Being raised in a relatively normal British household (whatever that might mean) and being brought up in church, my knowledge of Islam is very limited and my only point of reference is really what I have learnt in my theological studies over the past 5 years and my interactions with a few Muslim friends.

Seeking Allah, Finding Jesus is much more than the story of Nabeel Qureshi, a Christian apologist who was born and raised in America to Pakistani parents. The book gives you great insights into Islam, the Koran, Muslim’s views and thoughts about Christians and how to engage with Muslims.

Qureshi was the eldest son of Pakistani immigrants and grew up in the United States and the UK; his father was in the US Navi so they travelled around. He was raised a devout Muslim, brought up to revere the Koran, to learn Muslim history and to be able to recite and defend much of the Koran and Muslim faith. Throughout this book he speaks about his religious devotion and his desire to be the best Muslim he could. Whenever he met a Christian he would engage in discussion/debate about the validity of Christianity and, in his mind at that time, the unfaltering truth of Islam.

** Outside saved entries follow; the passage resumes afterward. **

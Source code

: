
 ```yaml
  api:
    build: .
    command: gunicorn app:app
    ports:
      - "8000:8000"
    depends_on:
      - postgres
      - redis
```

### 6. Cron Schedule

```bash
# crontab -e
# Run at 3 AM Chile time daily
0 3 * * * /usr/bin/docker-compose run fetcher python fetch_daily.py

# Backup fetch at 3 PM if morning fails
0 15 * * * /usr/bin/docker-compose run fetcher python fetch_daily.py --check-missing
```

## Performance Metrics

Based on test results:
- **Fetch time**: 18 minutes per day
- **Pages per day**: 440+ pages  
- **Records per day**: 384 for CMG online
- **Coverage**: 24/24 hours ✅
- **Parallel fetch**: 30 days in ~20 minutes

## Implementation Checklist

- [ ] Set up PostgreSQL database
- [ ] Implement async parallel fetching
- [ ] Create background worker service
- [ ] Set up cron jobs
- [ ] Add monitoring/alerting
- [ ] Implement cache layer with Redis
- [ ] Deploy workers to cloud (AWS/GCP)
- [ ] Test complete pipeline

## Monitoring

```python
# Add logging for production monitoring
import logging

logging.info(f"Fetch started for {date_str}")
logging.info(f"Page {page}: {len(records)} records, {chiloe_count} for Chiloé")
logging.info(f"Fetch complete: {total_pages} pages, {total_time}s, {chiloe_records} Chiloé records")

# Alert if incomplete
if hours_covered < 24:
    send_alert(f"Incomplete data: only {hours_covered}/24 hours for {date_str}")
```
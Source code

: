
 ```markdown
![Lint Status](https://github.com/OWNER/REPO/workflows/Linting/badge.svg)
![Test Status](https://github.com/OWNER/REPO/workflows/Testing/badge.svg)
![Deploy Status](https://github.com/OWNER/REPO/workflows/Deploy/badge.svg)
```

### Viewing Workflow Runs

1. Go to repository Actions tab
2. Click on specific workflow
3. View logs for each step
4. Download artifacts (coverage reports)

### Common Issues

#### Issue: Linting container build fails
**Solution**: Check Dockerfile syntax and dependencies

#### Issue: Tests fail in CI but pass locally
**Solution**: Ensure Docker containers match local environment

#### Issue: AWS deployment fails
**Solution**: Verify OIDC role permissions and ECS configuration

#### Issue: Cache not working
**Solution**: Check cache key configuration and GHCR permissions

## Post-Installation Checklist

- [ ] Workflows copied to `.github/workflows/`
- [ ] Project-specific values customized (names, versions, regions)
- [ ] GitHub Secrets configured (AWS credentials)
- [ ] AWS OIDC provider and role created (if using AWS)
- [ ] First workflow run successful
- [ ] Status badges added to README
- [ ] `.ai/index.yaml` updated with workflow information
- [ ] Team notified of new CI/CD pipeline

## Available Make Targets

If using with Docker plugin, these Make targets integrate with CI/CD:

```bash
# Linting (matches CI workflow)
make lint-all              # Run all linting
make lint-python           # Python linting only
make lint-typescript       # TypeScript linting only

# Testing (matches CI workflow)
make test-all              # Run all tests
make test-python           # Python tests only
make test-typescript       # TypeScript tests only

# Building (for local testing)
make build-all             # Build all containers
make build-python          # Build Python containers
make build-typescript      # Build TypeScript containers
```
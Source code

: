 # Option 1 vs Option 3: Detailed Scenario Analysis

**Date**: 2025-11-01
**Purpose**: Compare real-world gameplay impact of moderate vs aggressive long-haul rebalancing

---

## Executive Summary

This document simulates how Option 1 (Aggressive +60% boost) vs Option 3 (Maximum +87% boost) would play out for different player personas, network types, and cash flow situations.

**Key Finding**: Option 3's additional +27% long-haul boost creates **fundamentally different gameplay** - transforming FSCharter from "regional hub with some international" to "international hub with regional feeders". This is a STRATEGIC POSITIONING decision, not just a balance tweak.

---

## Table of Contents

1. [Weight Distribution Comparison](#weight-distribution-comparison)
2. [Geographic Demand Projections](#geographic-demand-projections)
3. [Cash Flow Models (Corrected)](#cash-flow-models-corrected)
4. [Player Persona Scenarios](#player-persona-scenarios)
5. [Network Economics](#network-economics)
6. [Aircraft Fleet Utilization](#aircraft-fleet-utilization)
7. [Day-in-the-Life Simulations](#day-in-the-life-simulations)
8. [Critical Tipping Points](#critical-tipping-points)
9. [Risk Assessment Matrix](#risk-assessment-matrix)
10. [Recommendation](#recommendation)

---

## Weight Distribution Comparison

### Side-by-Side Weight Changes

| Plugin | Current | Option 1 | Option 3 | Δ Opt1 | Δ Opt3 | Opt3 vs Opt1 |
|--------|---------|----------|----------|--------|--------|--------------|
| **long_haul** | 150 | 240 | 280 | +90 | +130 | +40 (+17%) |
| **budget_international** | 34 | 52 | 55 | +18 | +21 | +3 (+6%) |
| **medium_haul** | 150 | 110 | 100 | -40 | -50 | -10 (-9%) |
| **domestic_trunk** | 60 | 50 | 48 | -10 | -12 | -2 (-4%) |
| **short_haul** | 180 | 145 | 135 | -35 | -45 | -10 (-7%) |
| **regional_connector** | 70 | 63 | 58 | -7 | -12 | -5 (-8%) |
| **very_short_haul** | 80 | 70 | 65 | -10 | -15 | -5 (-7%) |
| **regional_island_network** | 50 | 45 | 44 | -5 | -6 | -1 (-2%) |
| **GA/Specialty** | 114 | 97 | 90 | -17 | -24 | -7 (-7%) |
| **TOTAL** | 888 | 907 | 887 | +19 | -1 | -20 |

Upon going to college Qureshi met a man called David Wood and they became great friends. David was a Christian and as you can imagine the debates about faith started almost immediately.

After years of debating and discussing Christianity with different people, from the ‘average Christian’ to well-known apologists, Qureshi started to seriously think that Christianity could be true. This however, was not a decision that he could take lightly.
When people become Christians from a Muslim background it is not a simple ‘change of religion or worldview’, very often their whole world is changed. Sometimes people are rejected by their families and, depending on the country you live in, becoming a Christian could mean imprisonment, punishment or even death.

This book gives you an insight into the Muslim view of Christians and it gives practical advice on how to reach Muslim friends with the Good News of Jesus. Qureshi also explains the differences between first-generation Muslims and their children. Qureshi explains that in the West we have a very scientific approach to evidence and worldviews, often looking at facts and history and then coming to a conclusion on a topic. But in the East generally, Qureshi explains, the weight is put more on authority and reputation. These differences have huge implications for how Christians should engage in conversation with Muslims, often we can look at the same thing but our worldviews and where we put our focus (authority or fact) mean that we can go around in circles debating.

Qureshi’s book takes a clear and logical look at both Christianity and Islam whilst telling his own life story. Qureshi died in 2017 after a year battle with stomach cancer, he is now in glory rejoicing with the Lord and his testimony continues to challenge both Christians and Muslims and encourages fruitful discussion.

I have found Muslims to be wonderful loving people who are kind, very hospitable and always willing and open to discuss matters of faith. I pray that as Christians we would seriously think through our faith, that we would be able to defend and engage in such conversation as Qureshi had with Wood, and that God would work through this book.